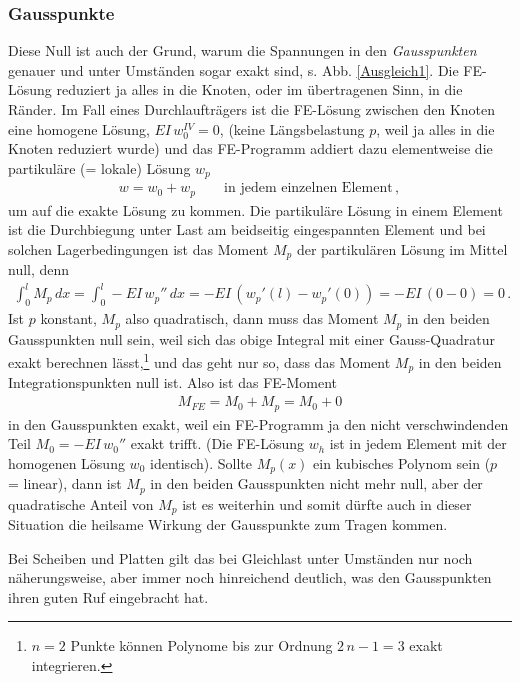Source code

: {\textcolor{sectionTitleBlue}{\subsubsection*{Gausspunkte}}}
Diese Null ist auch der Grund, warum die Spannungen in den {\em Gausspunkten\/} genauer und unter Umst\"{a}nden sogar exakt sind, s. Abb. \ref{Ausgleich1}. Die FE-L\"{o}sung reduziert ja alles in die Knoten, oder im \"{u}bertragenen Sinn, in die R\"{a}nder. Im Fall eines Durchlauftr\"{a}gers ist die FE-L\"{o}sung zwischen den Knoten eine homogene L\"{o}sung, $EI\,w_0^{IV} = 0$, (keine L\"{a}ngsbelastung $p$, weil ja alles in die Knoten reduziert wurde) und das FE-Programm addiert dazu elementweise die partikul\"{a}re (= lokale) L\"{o}sung $w_p$
\begin{align}
w = w_0 + w_p \qquad \text{in jedem einzelnen Element}\,,
\end{align}
um auf die exakte L\"{o}sung zu kommen. Die partikul\"{a}re L\"{o}sung in einem Element ist die Durchbiegung unter Last am beidseitig eingespannten Element und bei solchen Lagerbedingungen ist das Moment $M_p$ der partikul\"{a}ren L\"{o}sung im Mittel null, denn
\begin{align}\label{Eq3}
\int_{0}^{l} M_p\,dx = \int_{0}^{l} - EI\,w_p''\,dx = - EI\,(w_p'(l) - w_p'(0)) = - EI\, ( 0-0) = 0\,.
\end{align}
Ist $p $ konstant, $M_p$ also quadratisch, dann muss das Moment $M_p$ in den beiden Gausspunkten null sein, weil sich das obige Integral mit einer Gauss-Quadratur exakt berechnen l\"{a}sst,\footnote{$n = 2$ Punkte k\"{o}nnen Polynome bis zur Ordnung $2\,n - 1 = 3$ exakt integrieren.} und das geht nur so, dass das Moment $M_p$ in den beiden Integrationspunkten null ist. Also ist das FE-Moment
\begin{align}
M_{FE} = M_0 + M_p = M_0 + 0
\end{align}
in den Gausspunkten exakt, weil ein FE-Programm ja den nicht verschwindenden Teil $M_0 = - EI\,w_0''$ exakt trifft. (Die FE-L\"{o}sung $w_h$ ist in jedem Element mit der homogenen L\"{o}sung $w_0$ identisch). Sollte $M_p(x)$ ein kubisches Polynom sein ($p$ = linear), dann ist $M_p$ in den beiden Gausspunkten nicht mehr null, aber der quadratische Anteil von $M_p $ ist es weiterhin und somit d\"{u}rfte auch in dieser Situation die heilsame Wirkung der Gausspunkte zum Tragen kommen.

Bei Scheiben und Platten gilt das bei Gleichlast unter Umst\"{a}nden nur noch n\"{a}herungsweise, aber immer noch hinreichend deutlich, was den Gauss\-punkten ihren guten Ruf eingebracht hat.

══════

To do
Please set the records down again exactly as written. The pictures should not be included.

Expected answer
Source code

: {\textcolor{sectionTitleBlue}{\subsubsection*{Gausspunkte}}}
Diese Null ist auch der Grund, warum die Spannungen in den {\em Gausspunkten\/} genauer und unter Umst\"{a}nden sogar exakt sind, s. Abb. \ref{Ausgleich1}. Die FE-L\"{o}sung reduziert ja alles in die Knoten, oder im \"{u}bertragenen Sinn, in die R\"{a}nder. Im Fall eines Durchlauftr\"{a}gers ist die FE-L\"{o}sung zwischen den Knoten eine homogene L\"{o}sung, $EI\,w_0^{IV} = 0$, (keine L\"{a}ngsbelastung $p$, weil ja alles in die Knoten reduziert wurde) und das FE-Programm addiert dazu elementweise die partikul\"{a}re (= lokale) L\"{o}sung $w_p$
\begin{align}
w = w_0 + w_p \qquad \text{in jedem einzelnen Element}\,,
\end{align}
um auf die exakte L\"{o}sung zu kommen. Die partikul\"{a}re L\"{o}sung in einem Element ist die Durchbiegung unter Last am beidseitig eingespannten Element und bei solchen Lagerbedingungen ist das Moment $M_p$ der partikul\"{a}ren L\"{o}sung im Mittel null, denn
\begin{align}\label{Eq3}
\int_{0}^{l} M_p\,dx = \int_{0}^{l} - EI\,w_p''\,dx = - EI\,(w_p'(l) - w_p'(0)) = - EI\, ( 0-0) = 0\,.
\end{align}
Ist $p $ konstant, $M_p$ also quadratisch, dann muss das Moment $M_p$ in den beiden Gausspunkten null sein, weil sich das obige Integral mit einer Gauss-Quadratur exakt berechnen l\"{a}sst,\footnote{$n = 2$ Punkte k\"{o}nnen Polynome bis zur Ordnung $2\,n - 1 = 3$ exakt integrieren.} und das geht nur so, dass das Moment $M_p$ in den beiden Integrationspunkten null ist. Also ist das FE-Moment
\begin{align}
M_{FE} = M_0 + M_p = M_0 + 0
\end{align}
in den Gausspunkten exakt, weil ein FE-Programm ja den nicht verschwindenden Teil $M_0 = - EI\,w_0''$ exakt trifft. (Die FE-L\"{o}sung $w_h$ ist in jedem Element mit der homogenen L\"{o}sung $w_0$ identisch). Sollte $M_p(x)$ ein kubisches Polynom sein ($p$ = linear), dann ist $M_p$ in den beiden Gausspunkten nicht mehr null, aber der quadratische Anteil von $M_p $ ist es weiterhin und somit d\"{u}rfte auch in dieser Situation die heilsame Wirkung der Gausspunkte zum Tragen kommen.

Bei Scheiben und Platten gilt das bei Gleichlast unter Umst\"{a}nden nur noch n\"{a}herungsweise, aber immer noch hinreichend deutlich, was den Gauss\-punkten ihren guten Ruf eingebracht hat.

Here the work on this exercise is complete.